Proposed Design
Figure 1. Both inlet and outlet piping have non-symmetrical layout.
To analyze the system, we start with one flow fundamental -- pressure drop in parallel paths must be equal. Flow and level, if present, will distribute to equalize pressure drop. For the proposed layout, this translates to 107% of design flow going to inner bays (B and C) and 93% to outer bays (A and D), or inner bays receiving 115% of the flow of outer ones.
While this seems like a lot, what's the real consequence? Do we really care about the maldistribution? What really counts is its impact on exchanger duty. Bays with low flow will tend to pinch against air temperature (reducing duty). Bays with high flow may be limited by surface area or may compensate due to increased temperature difference (because their outlet temperature rises).

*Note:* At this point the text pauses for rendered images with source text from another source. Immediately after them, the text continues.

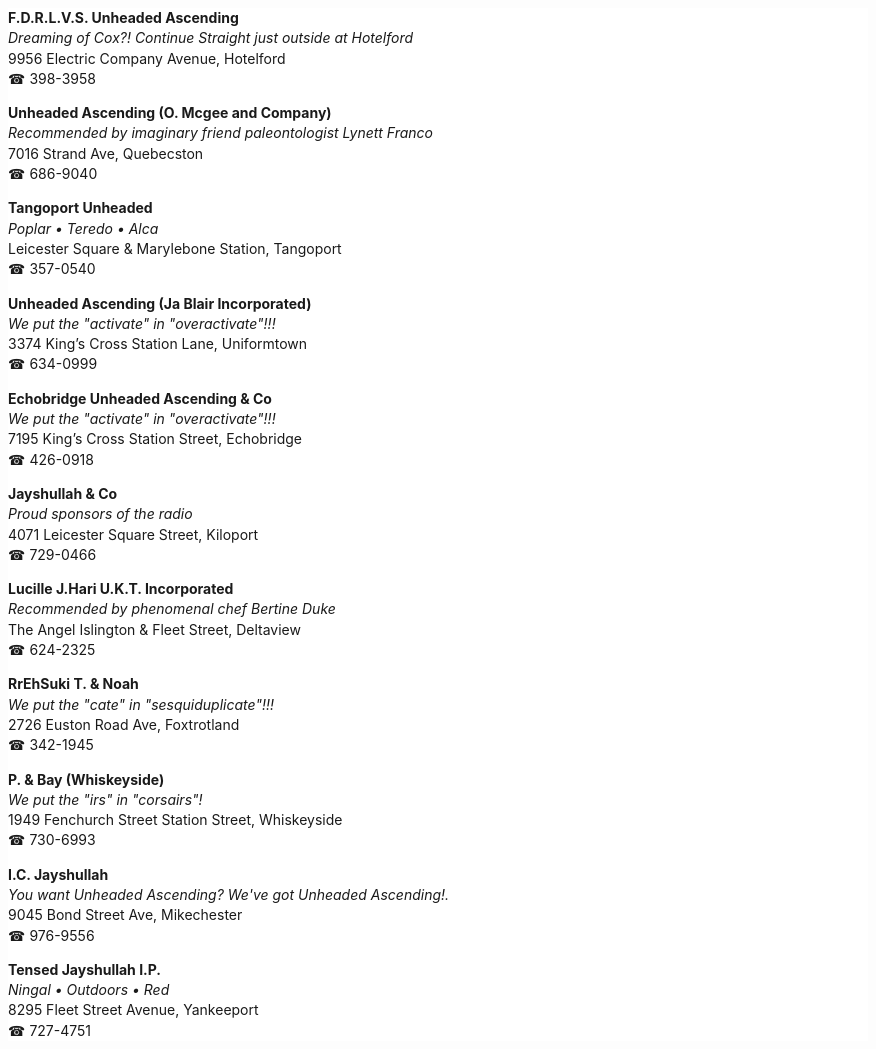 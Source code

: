 **F.D.R.L.V.S. Unheaded Ascending**  
_Dreaming of Cox?! 
Continue Straight just outside at Hotelford_  
9956 Electric Company Avenue, Hotelford  
☎ 398-3958

**Unheaded Ascending (O. Mcgee and Company)**  
_Recommended by imaginary friend paleontologist Lynett Franco_  
7016 Strand Ave, Quebecston  
☎ 686-9040

**Tangoport Unheaded**  
_Poplar • Teredo • Alca_  
Leicester Square & Marylebone Station, Tangoport  
☎ 357-0540

**Unheaded Ascending (Ja Blair Incorporated)**  
_We put the "activate" in "overactivate"!!!_  
3374 King’s Cross Station Lane, Uniformtown  
☎ 634-0999

**Echobridge Unheaded Ascending & Co**  
_We put the "activate" in "overactivate"!!!_  
7195 King’s Cross Station Street, Echobridge  
☎ 426-0918

**Jayshullah & Co**  
_Proud sponsors of the radio_  
4071 Leicester Square Street, Kiloport  
☎ 729-0466

**Lucille J.Hari U.K.T. Incorporated**  
_Recommended by phenomenal chef Bertine Duke_  
The Angel Islington & Fleet Street, Deltaview  
☎ 624-2325

**RrEhSuki T. & Noah**  
_We put the "cate" in "sesquiduplicate"!!!_  
2726 Euston Road Ave, Foxtrotland  
☎ 342-1945

**P. & Bay (Whiskeyside)**  
_We put the "irs" in "corsairs"!_  
1949 Fenchurch Street Station Street, Whiskeyside  
☎ 730-6993

**I.C. Jayshullah**  
_You want Unheaded Ascending? We've got Unheaded Ascending!._  
9045 Bond Street Ave, Mikechester  
☎ 976-9556

**Tensed Jayshullah I.P.**  
_Ningal • Outdoors • Red_  
8295 Fleet Street Avenue, Yankeeport  
☎ 727-4751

A detailed analysis of exchanger performance shows duty in the high-flow bays (B and C) goes up, duty in the low-flow bays (A and D) goes down, and total duty drops slightly, by 0.4%.
The exchanger was being purchased with 25% more duty capability than required. Additionally, the non-symmetrical piping minimized structural height and reduced overhead-of-tower-to-condenser-drum pressure drop, which was important as well. Overall, the non-symmetrical layout was a better design. So, the answer to my second question is "No, symmetry's not important here."